I recently encountered the word GEMM. I’m a bit confused about the usage of GEMM in Pytorch: how does it differ from the normal matrix-matrix multiplication? For example, I’ve read something about turning the convolution to a matrix multiplication, i.e., unfold + GEMM + reshape procedure. I’m wondering how is the GEMM implemented in Pytorch.
Suppose I have a Conv layer, if I first unfold the input to a 3D matrix (with the 1st dimension to be batch dimension), and reshape the weight to a 2D matrix, then perform a multiplication
conv_mat = torch.matmul(input_unfold, weight_reshape)
conv_mat back to the shape of the convolution output. Will this be regarded as using GEMM? If not, how to get GEMM involved?
GEMM (general matrix multiplication) is used as a synonym for “matrix multiplication” and comes from the “BLAS world” if I’m not mistaken.
Have you seen GEMM in the docs somewhere? If so, I think we should replace it.

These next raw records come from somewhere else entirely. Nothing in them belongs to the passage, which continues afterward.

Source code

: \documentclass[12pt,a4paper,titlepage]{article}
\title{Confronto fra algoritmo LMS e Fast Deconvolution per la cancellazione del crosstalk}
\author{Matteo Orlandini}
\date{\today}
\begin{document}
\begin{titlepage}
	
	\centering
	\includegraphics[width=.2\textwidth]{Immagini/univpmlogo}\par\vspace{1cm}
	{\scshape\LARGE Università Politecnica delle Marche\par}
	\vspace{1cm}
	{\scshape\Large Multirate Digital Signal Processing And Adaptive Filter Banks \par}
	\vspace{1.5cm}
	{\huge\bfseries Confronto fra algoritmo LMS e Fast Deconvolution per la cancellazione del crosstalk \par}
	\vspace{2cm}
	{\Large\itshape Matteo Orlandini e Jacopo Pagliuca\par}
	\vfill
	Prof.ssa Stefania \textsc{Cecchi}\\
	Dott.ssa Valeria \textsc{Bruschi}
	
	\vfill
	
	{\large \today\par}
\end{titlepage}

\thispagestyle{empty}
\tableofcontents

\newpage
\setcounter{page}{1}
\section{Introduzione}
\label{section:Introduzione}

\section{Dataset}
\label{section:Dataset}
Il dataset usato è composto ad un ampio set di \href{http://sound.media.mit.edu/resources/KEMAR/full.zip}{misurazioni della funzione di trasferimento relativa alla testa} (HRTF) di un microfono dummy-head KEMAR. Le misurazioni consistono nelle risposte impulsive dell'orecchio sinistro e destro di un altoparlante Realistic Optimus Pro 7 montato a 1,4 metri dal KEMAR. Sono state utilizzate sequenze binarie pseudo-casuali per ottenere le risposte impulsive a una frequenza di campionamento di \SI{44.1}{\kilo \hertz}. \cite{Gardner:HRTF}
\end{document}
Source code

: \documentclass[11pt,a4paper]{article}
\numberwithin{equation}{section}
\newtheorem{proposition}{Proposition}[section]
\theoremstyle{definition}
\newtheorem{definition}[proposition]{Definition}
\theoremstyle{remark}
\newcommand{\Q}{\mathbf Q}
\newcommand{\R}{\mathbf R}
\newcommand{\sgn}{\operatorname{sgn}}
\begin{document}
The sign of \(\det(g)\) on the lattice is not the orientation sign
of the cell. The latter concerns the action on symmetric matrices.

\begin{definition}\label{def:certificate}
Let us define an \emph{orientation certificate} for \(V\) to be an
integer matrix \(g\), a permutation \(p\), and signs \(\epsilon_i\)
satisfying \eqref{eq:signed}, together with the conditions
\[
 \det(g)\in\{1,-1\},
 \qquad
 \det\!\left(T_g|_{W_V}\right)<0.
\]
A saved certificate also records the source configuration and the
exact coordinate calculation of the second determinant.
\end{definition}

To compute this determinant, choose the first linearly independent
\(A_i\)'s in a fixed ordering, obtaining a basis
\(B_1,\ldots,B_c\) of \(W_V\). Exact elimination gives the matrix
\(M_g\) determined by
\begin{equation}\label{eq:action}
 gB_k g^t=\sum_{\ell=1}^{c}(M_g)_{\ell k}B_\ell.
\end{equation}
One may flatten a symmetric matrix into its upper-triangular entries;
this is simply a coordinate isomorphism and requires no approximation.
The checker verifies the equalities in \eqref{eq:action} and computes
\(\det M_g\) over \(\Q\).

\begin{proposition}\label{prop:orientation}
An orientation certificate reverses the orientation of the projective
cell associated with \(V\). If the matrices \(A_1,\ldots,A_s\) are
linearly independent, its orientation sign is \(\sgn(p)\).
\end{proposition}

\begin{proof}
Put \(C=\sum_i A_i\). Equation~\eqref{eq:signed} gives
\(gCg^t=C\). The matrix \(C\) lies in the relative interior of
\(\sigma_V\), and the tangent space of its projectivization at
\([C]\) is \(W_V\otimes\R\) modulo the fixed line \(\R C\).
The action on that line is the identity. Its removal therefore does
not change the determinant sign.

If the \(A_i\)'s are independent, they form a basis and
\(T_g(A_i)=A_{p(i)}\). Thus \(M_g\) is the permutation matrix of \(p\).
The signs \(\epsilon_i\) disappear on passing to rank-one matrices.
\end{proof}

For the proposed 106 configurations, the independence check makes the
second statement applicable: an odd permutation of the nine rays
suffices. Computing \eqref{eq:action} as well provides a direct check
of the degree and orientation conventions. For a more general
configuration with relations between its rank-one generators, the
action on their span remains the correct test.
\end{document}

Thanks for your reply. No, I didn’t see GEMM in Pytorch docs. But I saw there are some matrix multiplication functions in Pytorch for BLAS operations, such as
bmm and etc. It seems they are dealing with matrix multiplications with different dimensions (2D/3D). I have two questions:
- From your description,
matmul is also a kind of GEMM, right? Since it is performing matrix multiplication.
- How does
matmul differ from functions for BLAS operations (e.g.,
bmm) in terms of the performance? Does BLAS function have a faster implementation for matrix multiplication?